** About this exercise **
Your answer should be the lines below from the one with "- Retorne URLs" to the one with "áudio com IA!", both included, given again exactly and with nothing added.

==== Information given

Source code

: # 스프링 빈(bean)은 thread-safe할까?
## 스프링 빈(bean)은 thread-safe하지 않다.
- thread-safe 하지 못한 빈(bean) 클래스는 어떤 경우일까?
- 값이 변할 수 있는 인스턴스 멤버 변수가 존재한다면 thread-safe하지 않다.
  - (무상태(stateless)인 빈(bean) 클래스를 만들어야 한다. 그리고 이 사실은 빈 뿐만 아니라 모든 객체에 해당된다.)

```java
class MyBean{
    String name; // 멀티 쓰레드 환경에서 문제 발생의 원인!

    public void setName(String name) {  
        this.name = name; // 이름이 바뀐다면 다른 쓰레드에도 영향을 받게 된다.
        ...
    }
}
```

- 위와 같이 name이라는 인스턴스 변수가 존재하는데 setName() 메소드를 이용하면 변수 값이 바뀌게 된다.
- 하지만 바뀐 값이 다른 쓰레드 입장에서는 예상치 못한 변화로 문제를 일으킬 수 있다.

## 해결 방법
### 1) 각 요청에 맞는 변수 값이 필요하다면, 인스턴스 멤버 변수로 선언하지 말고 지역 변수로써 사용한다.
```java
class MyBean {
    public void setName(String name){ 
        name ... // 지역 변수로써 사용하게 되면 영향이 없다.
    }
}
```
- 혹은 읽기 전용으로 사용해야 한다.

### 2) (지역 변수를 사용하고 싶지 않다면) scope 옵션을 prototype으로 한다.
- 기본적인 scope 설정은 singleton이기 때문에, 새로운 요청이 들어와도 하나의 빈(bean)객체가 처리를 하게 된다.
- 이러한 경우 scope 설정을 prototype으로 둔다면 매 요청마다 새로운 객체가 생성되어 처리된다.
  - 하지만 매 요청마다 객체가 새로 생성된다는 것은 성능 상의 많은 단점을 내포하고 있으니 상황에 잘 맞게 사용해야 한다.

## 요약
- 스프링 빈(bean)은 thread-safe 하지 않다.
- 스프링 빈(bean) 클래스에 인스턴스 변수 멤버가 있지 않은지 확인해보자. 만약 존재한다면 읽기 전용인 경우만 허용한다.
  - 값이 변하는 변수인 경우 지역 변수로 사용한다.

========
==== Information given

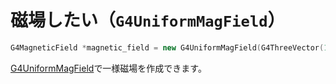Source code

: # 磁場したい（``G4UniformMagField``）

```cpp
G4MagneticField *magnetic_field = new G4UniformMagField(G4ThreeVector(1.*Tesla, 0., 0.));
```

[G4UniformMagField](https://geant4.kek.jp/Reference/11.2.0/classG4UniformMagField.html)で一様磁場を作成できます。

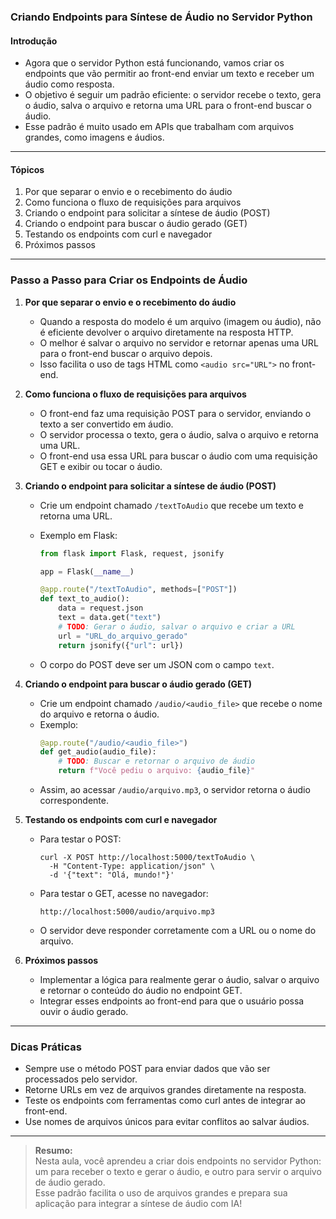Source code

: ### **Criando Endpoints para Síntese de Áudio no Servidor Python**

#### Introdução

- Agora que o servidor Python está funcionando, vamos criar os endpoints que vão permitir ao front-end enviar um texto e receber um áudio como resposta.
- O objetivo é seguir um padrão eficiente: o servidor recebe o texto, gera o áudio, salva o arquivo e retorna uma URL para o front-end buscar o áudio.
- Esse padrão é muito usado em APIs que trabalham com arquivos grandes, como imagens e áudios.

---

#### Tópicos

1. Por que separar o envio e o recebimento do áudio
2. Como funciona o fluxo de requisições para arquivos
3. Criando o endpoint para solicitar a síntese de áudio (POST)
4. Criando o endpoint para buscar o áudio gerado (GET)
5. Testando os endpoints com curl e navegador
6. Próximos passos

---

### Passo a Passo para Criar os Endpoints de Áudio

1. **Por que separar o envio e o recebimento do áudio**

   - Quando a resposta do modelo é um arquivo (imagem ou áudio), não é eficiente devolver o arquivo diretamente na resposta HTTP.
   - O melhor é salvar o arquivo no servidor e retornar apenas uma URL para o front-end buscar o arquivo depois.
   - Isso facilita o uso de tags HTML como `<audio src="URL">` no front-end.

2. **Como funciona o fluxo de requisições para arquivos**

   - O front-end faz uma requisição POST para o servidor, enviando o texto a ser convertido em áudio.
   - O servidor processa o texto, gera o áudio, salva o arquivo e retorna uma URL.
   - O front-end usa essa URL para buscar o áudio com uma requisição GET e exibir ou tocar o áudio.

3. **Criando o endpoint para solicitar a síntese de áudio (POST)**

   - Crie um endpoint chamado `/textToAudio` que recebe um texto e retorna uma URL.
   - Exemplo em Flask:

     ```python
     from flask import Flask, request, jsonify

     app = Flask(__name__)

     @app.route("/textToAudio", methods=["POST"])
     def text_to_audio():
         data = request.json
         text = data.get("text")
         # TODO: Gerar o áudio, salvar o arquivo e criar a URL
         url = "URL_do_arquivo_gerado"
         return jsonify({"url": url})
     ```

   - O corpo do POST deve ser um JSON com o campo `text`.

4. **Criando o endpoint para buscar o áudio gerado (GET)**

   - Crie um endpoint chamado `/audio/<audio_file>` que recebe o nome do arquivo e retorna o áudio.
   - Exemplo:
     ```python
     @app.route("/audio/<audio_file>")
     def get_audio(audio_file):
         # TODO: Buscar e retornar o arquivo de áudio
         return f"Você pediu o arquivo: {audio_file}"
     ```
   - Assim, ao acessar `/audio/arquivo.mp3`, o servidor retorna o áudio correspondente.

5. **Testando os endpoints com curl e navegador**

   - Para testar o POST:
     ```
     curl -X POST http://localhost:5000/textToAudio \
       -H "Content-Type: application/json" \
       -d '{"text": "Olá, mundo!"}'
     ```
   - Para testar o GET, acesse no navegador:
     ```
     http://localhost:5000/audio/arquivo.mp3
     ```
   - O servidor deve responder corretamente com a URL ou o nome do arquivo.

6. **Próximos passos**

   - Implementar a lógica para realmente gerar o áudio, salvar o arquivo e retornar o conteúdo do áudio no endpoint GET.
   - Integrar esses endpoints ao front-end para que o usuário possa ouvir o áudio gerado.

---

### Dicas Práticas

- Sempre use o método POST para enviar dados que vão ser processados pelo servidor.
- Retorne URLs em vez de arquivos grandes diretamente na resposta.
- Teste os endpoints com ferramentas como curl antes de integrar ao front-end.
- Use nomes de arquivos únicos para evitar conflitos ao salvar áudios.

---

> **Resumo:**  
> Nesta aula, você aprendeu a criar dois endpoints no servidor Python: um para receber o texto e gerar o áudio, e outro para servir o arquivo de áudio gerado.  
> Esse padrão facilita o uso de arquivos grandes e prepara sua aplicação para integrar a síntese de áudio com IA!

========

** Result **
- Retorne URLs em vez de arquivos grandes diretamente na resposta.
- Teste os endpoints com ferramentas como curl antes de integrar ao front-end.
- Use nomes de arquivos únicos para evitar conflitos ao salvar áudios.

---

> **Resumo:**  
> Nesta aula, você aprendeu a criar dois endpoints no servidor Python: um para receber o texto e gerar o áudio, e outro para servir o arquivo de áudio gerado.  
> Esse padrão facilita o uso de arquivos grandes e prepara sua aplicação para integrar a síntese de áudio com IA!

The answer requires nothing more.